— TASK OBJECTIVE —
Below are records; please set down exactly the lines from the first through the one containing "StampOut POS Backend".

— DATASET CONTENT —
----------------------------------------

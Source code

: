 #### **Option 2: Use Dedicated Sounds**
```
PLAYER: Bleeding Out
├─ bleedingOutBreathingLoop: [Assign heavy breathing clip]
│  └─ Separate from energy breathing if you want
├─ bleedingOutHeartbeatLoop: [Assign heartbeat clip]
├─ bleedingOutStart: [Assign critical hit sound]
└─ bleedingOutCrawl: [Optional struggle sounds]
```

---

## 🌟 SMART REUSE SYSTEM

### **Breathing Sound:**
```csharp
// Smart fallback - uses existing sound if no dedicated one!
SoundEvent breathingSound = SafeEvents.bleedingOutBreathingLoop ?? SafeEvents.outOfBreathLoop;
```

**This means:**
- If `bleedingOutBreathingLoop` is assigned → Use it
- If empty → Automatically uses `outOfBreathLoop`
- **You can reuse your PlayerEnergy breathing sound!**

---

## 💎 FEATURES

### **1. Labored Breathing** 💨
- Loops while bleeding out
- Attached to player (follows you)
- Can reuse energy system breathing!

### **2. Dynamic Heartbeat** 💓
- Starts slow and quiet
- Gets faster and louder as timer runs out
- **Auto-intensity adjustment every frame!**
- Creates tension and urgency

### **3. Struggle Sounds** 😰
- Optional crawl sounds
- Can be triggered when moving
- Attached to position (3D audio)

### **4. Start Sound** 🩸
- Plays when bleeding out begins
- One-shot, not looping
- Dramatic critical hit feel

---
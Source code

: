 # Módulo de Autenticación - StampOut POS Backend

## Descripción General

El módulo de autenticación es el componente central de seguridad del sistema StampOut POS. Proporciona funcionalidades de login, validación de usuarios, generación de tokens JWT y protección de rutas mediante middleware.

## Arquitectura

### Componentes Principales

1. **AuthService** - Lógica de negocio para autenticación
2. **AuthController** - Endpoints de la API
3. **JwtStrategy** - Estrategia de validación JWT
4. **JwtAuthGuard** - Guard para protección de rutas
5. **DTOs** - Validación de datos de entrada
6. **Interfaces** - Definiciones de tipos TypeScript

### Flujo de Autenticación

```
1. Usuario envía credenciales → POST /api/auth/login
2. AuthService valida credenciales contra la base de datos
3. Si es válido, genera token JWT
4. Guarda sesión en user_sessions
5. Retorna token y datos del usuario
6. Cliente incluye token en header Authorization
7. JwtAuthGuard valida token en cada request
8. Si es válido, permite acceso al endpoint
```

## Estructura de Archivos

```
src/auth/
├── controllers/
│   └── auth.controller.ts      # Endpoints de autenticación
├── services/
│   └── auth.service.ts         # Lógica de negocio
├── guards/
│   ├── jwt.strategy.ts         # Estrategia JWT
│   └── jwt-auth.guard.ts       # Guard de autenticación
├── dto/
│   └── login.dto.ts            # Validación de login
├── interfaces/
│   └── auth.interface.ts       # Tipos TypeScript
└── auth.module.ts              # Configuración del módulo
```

----------------------------------------

— FINISHED TASK —
Source code

: #### **Option 2: Use Dedicated Sounds**
```
PLAYER: Bleeding Out
├─ bleedingOutBreathingLoop: [Assign heavy breathing clip]
│  └─ Separate from energy breathing if you want
├─ bleedingOutHeartbeatLoop: [Assign heartbeat clip]
├─ bleedingOutStart: [Assign critical hit sound]
└─ bleedingOutCrawl: [Optional struggle sounds]
```

---

## 🌟 SMART REUSE SYSTEM

### **Breathing Sound:**
```csharp
// Smart fallback - uses existing sound if no dedicated one!
SoundEvent breathingSound = SafeEvents.bleedingOutBreathingLoop ?? SafeEvents.outOfBreathLoop;
```

**This means:**
- If `bleedingOutBreathingLoop` is assigned → Use it
- If empty → Automatically uses `outOfBreathLoop`
- **You can reuse your PlayerEnergy breathing sound!**

---

## 💎 FEATURES

### **1. Labored Breathing** 💨
- Loops while bleeding out
- Attached to player (follows you)
- Can reuse energy system breathing!

### **2. Dynamic Heartbeat** 💓
- Starts slow and quiet
- Gets faster and louder as timer runs out
- **Auto-intensity adjustment every frame!**
- Creates tension and urgency

### **3. Struggle Sounds** 😰
- Optional crawl sounds
- Can be triggered when moving
- Attached to position (3D audio)

### **4. Start Sound** 🩸
- Plays when bleeding out begins
- One-shot, not looping
- Dramatic critical hit feel

---
Source code

: # Módulo de Autenticación - StampOut POS Backend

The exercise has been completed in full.